**WHAT THE TASK REQUIRES**
Copy every line of the records that includes the word "플레이어".

**DATA SUPPLIED**
--*--

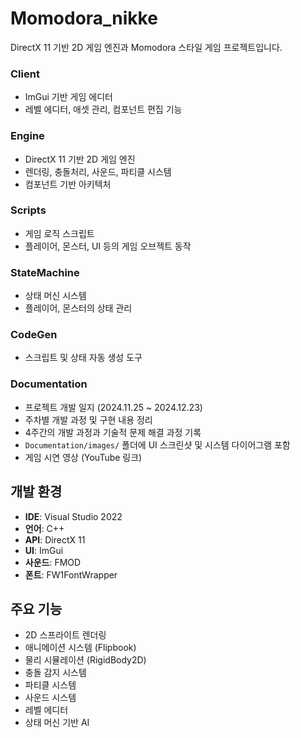 # Momodora_nikke

DirectX 11 기반 2D 게임 엔진과 Momodora 스타일 게임 프로젝트입니다.

### Client
- ImGui 기반 게임 에디터
- 레벨 에디터, 애셋 관리, 컴포넌트 편집 기능

### Engine  
- DirectX 11 기반 2D 게임 엔진
- 렌더링, 충돌처리, 사운드, 파티클 시스템
- 컴포넌트 기반 아키텍처

### Scripts
- 게임 로직 스크립트
- 플레이어, 몬스터, UI 등의 게임 오브젝트 동작

### StateMachine
- 상태 머신 시스템
- 플레이어, 몬스터의 상태 관리

### CodeGen
- 스크립트 및 상태 자동 생성 도구

### Documentation
- 프로젝트 개발 일지 (2024.11.25 ~ 2024.12.23)
- 주차별 개발 과정 및 구현 내용 정리
- 4주간의 개발 과정과 기술적 문제 해결 과정 기록
- `Documentation/images/` 폴더에 UI 스크린샷 및 시스템 다이어그램 포함
- 게임 시연 영상 (YouTube 링크)

## 개발 환경

- **IDE**: Visual Studio 2022
- **언어**: C++
- **API**: DirectX 11
- **UI**: ImGui
- **사운드**: FMOD
- **폰트**: FW1FontWrapper


## 주요 기능

- 2D 스프라이트 렌더링
- 애니메이션 시스템 (Flipbook)
- 물리 시뮬레이션 (RigidBody2D)
- 충돌 감지 시스템
- 파티클 시스템
- 사운드 시스템
- 레벨 에디터
- 상태 머신 기반 AI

--*--

**SOLUTION TO THE PROBLEM**
- 플레이어, 몬스터, UI 등의 게임 오브젝트 동작
- 플레이어, 몬스터의 상태 관리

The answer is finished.